ON CONSIDERATION WHEREOF, IT IS HEREBY ORDERED, ADJUDGED, AND DECREED that the judgment of the district court is AFFIRMED.
Defendant-Appellant Richard Gilliam appeals from an October 26, 2010 judgment of the United States District Court for the Eastern District of New York (Gleeson, J.), following a guilty plea, convicting him of drug-related murder in violation of 21 U.S.C. § 848(e)(1)(A) and sentencing him principally to 528 months' imprisonment. We assume the parties' familiarity with the underlying facts and procedural history of this case.
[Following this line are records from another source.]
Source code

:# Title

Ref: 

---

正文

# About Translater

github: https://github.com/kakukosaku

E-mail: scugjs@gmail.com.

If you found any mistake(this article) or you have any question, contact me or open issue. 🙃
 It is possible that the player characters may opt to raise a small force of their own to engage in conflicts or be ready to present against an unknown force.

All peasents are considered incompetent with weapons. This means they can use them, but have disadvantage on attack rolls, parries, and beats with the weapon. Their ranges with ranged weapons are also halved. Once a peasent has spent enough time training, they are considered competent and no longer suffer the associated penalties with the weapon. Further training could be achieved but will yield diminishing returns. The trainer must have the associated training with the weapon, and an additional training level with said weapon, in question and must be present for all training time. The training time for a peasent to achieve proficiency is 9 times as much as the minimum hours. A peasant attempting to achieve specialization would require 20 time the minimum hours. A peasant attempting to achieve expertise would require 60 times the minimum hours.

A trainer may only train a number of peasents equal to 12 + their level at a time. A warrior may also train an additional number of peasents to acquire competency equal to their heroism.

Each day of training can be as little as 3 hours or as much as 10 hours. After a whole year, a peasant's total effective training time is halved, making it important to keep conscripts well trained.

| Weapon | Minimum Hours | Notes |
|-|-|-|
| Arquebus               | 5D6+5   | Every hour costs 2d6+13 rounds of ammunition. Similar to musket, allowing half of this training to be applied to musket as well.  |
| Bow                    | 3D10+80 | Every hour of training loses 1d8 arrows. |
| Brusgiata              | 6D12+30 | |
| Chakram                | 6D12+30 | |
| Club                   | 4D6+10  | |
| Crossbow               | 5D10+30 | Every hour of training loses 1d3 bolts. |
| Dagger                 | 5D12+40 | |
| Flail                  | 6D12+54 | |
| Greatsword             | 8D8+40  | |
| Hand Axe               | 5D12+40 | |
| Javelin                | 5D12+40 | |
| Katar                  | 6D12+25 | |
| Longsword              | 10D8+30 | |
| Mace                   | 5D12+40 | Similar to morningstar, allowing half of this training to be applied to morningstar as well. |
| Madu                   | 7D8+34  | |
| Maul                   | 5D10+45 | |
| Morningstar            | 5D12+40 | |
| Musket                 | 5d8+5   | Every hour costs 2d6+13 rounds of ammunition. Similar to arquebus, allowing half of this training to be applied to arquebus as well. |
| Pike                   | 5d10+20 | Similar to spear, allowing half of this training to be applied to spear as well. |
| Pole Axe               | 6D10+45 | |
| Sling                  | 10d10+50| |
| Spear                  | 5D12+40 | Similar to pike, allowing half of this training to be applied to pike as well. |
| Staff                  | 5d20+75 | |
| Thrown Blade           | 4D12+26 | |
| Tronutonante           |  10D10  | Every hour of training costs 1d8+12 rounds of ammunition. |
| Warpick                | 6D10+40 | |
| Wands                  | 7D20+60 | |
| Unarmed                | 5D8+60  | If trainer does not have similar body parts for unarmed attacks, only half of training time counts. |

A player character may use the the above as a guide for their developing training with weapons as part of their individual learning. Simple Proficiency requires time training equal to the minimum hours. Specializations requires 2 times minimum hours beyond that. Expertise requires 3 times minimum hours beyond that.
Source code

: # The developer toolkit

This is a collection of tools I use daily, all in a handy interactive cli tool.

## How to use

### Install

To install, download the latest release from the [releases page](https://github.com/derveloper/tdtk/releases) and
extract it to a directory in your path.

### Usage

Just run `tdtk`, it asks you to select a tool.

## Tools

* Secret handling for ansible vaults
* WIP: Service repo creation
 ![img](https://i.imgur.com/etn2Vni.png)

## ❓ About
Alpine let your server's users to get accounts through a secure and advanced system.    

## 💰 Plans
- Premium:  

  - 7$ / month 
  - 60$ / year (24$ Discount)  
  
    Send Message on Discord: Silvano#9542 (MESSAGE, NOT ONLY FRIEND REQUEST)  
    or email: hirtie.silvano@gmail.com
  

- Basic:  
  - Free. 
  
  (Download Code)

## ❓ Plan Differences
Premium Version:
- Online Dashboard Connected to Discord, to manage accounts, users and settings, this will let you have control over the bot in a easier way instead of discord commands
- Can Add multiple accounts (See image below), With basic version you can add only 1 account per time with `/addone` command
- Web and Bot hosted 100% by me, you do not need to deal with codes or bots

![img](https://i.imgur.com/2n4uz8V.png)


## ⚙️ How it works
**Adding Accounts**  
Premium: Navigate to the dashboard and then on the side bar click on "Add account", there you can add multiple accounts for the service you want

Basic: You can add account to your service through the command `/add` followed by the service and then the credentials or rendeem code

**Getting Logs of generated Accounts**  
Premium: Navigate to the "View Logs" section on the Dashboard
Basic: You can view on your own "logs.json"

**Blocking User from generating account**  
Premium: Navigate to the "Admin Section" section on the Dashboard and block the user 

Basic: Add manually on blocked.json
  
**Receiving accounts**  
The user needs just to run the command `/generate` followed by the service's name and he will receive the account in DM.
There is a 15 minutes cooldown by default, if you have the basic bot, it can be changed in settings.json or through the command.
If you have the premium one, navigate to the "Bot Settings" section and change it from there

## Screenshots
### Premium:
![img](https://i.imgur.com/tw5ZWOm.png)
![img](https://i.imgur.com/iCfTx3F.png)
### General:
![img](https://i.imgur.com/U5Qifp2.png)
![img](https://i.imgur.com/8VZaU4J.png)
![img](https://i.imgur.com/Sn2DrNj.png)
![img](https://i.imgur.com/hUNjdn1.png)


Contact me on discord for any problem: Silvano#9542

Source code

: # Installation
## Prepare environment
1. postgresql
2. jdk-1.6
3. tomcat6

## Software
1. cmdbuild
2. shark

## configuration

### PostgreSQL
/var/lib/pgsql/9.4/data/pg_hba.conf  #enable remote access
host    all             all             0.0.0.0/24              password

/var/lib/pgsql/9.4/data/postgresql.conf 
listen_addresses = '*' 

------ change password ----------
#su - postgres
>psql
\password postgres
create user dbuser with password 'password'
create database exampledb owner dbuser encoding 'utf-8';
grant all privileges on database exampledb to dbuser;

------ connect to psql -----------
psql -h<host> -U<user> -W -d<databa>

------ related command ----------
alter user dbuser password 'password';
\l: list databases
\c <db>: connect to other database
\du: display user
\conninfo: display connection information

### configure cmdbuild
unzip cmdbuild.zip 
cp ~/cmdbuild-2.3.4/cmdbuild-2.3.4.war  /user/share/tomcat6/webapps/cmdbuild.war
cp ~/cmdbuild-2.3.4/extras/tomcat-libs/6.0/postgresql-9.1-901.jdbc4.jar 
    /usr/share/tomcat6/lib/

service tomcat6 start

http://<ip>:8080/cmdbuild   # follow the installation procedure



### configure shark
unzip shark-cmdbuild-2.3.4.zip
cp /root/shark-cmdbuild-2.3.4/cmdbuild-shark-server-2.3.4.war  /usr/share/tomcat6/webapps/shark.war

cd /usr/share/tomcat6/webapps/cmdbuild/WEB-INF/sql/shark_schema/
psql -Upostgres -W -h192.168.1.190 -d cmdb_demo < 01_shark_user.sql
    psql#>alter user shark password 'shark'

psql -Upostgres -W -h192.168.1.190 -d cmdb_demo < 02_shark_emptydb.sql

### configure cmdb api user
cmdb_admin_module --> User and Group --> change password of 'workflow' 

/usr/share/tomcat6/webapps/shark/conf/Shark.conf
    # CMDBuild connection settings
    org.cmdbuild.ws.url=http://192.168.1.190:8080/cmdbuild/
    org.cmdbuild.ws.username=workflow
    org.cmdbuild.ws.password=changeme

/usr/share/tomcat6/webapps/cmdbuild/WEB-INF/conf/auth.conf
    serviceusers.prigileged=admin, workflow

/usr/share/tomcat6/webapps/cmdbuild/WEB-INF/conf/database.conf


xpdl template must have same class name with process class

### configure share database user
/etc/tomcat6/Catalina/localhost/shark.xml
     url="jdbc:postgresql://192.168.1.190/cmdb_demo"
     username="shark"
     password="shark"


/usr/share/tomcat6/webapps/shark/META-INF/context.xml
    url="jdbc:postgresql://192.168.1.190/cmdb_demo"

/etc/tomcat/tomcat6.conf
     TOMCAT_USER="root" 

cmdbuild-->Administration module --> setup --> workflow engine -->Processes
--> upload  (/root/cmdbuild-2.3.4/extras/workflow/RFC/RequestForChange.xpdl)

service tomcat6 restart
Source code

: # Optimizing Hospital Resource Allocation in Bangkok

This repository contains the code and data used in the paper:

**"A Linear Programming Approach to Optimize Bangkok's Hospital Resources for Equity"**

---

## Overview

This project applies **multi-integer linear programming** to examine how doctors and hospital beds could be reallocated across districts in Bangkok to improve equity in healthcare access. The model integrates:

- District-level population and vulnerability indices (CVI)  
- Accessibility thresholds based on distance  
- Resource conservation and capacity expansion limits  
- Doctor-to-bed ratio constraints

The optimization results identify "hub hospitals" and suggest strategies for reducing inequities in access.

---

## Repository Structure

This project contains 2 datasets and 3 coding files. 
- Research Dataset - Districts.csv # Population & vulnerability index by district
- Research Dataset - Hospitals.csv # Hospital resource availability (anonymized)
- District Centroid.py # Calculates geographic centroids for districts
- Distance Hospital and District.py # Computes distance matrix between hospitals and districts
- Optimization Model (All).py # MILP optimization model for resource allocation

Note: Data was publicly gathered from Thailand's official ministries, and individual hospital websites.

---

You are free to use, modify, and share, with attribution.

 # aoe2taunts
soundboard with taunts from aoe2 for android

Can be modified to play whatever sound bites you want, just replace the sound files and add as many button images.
Defendant contends that the district court failed to consider the conduct of the victim under U.S.S.G. § 5K2.10, rendering his sentence procedurally and substantively unreasonable. Our review of a reasonableness challenge "amounts to review for abuse of discretion." United States v. Cavera, 550 F.3d 180, 187 (2d Cir. 2008) (en banc) (citing Gall v. United States, 552 U.S. 38, 46 (2007)). "A district court commits procedural error where it fails to calculate the Guidelines range . . . , makes a mistake in its Guidelines calculation, or treats the Guidelines as mandatory. It also errs procedurally if it does not consider the § 3553(a) factors, or rests its sentence on a clearly erroneous finding of fact," or fails to explain adequately its sentence. Id. at 190 (citing Gall, 552 U.S. at 50) (internal citations omitted).
Substantive determinations shall be set aside "only in exceptional cases where the trial court's decision 'cannot be located within the range of permissible decisions.'" Id. at 189 (quoting United States v. Rigas, 490 F.3d 208, 238 (2d Cir. 2007)). "[W]e do not presume that a Guidelines-range sentence is reasonable," but rather "take into account the totality of the circumstances, giving due deference to the sentencing judge's exercise of discretion, and bearing in mind the institutional advantages of district courts." Id. at 190. "Generally, '[i]f the ultimate sentence is reasonable and the sentencing judge did not commit procedural error in imposing that sentence, we will not second guess the weight (or lack thereof) that the judge accorded to a given factor or to a specific argument made pursuant to that factor.'" United States v. Pope, 554 F.3d 240, 246-47 (2d Cir. 2009) (alteration in original) (quoting United States v. Fernandez, 443 F.3d 19, 34 (2d Cir. 2006)). "A reviewing court entertains 'a strong presumption that the sentencing judge has considered all arguments properly presented to her, unless the record clearly suggests otherwise.'" United States v. Cossey, 632 F.3d 82, 87 (2d Cir. 2011) (per curiam) (quoting Fernandez, 443 F.3d at 29).
Section 5K2.10 permits a below-Guidelines sentence where "the victim's wrongful conduct contributed significantly to provoking the offense behavior." U.S.S.G. § 5K2.10. The district court is instructed to consider factors including, inter alia, "[t]he danger reasonably perceived by the defendant," "[t]he danger actually presented to the defendant by the victim," and "[t]he proportionality and reasonableness of the defendant's response to the victim's provocation." Id.
Although the district court did not weigh the specific section 5K2.10 factors on the record, it explicitly rejected defendant's request for a sentence reduction under section 5K2.10, concluding that "whatever crimes [the victim] had committed, whatever crime he was about to commit, in those circumstances that evening [did not have] coming to him anything like what came to him." App. 105. As the record shows, at the time of the murder, the victim had been incapacitated and tortured for hours, and defendant concedes that his response was not proportional. Nothing in the record suggests a failure to properly consider § 5K2.10, and given the presumption of proper consideration accorded to the district court, no procedural error was committed.
With respect to the substantive reasonableness of his sentence, defendant argues that although the district court "paid lip service to the mitigating factors . . . , in the end, it ignored those factors." Def.-Appellant Br. 19. However, defendant does not point to any factor overlooked by the district court, and we will not question the district court's weighing of those factors. Pope, 554 F.3d at 246-47.
We have considered Gilliam's remaining arguments and find them to be without merit.
Accordingly, for the foregoing reasons, the judgment of the district court is hereby AFFIRMED.